What you have to do | Your answer should consist of the lines in the following data that contain "wedge".

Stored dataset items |
*** Begin section ***

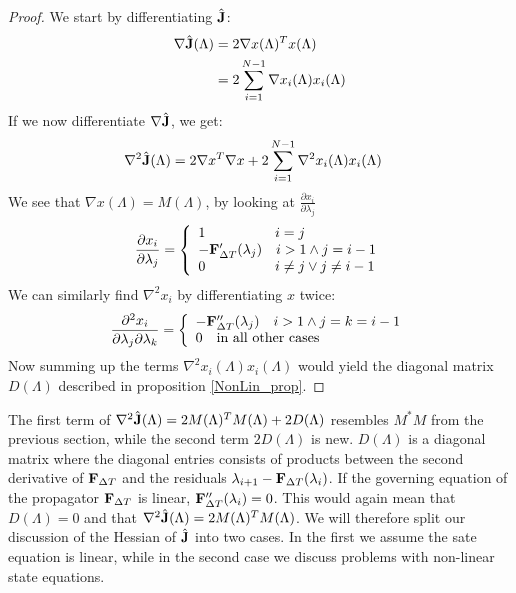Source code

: \begin{proof}
We start by differentiating $\hat{\bold J}$:
\begin{align*}
\nabla \hat{\bold J}(\Lambda) &= 2 \nabla x(\Lambda)^T x(\Lambda)\\
&=2\sum_{i=1}^{N-1} \nabla x_i(\Lambda) x_i(\Lambda)
\end{align*}
If we now differentiate $\nabla \hat{\bold J}$, we get:
\begin{align*}
\nabla^2 \hat{\bold J}(\Lambda) &= 2\nabla x^T\nabla x + 2\sum_{i=1}^{N-1} \nabla^2 x_i(\Lambda) x_i(\Lambda)
\end{align*}
We see that $\nabla x(\Lambda)=M(\Lambda)$, by looking at $\frac{\partial x_i}{\partial \lambda_j}$
\begin{align*}
\frac{\partial x_i}{\partial \lambda_j} = \left\{
     \begin{array}{lr}
		1 \quad\quad\quad\quad\quad i=j\\
		-\bold F_{\Delta T}'(\lambda_{j}) \quad i>1 \wedge j=i-1 \\
		0 \quad\quad\quad\quad\quad i\neq j \vee j\neq i-1
	\end{array}
   \right.	
\end{align*}
We can similarly find $\nabla^2 x_i$ by differentiating $x$ twice:
\begin{align*}
\frac{\partial^2 x_i}{\partial \lambda_j\partial\lambda_k} = \left\{
     \begin{array}{lr}
		-\bold F_{\Delta T}''(\lambda_{j}) \quad i>1 \wedge j=k=i-1 \\
		0 \quad\textrm{in all other cases}
	\end{array}
   \right.	
\end{align*}
Now summing up the terms $\nabla^2 x_i(\Lambda)x_i(\Lambda)$ would yield the diagonal matrix $D(\Lambda)$ described in proposition \ref{NonLin_prop}.
\end{proof}
\noindent
The first term of $\nabla^2 \hat{\bold J}(\Lambda)=2M(\Lambda)^TM(\Lambda) + 2D(\Lambda)$ resembles $M^*M$ from the previous section, while the second term $2D(\Lambda)$ is new. $D(\Lambda)$ is a diagonal matrix where the diagonal entries consists of products between the second derivative of $\bold F_ {\Delta T}$ and the residuals $\lambda_{i+1}-\bold F_{\Delta T}(\lambda_i)$. If the governing equation of the propagator $\bold F_ {\Delta T}$ is linear, $\bold F_{\Delta T}''(\lambda_i)=0$. This would again mean that $D(\Lambda)=0$ and that $\nabla^2 \hat{\bold J}(\Lambda)=2M(\Lambda)^TM(\Lambda)$. We will therefore split our discussion of the Hessian of $\hat{\bold J}$ into two cases. In the first we assume the sate equation is linear, while in the second case we discuss problems with non-linear state equations.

*** End section ***

Response |
		-\bold F_{\Delta T}'(\lambda_{j}) \quad i>1 \wedge j=i-1 \\
		-\bold F_{\Delta T}''(\lambda_{j}) \quad i>1 \wedge j=k=i-1 \\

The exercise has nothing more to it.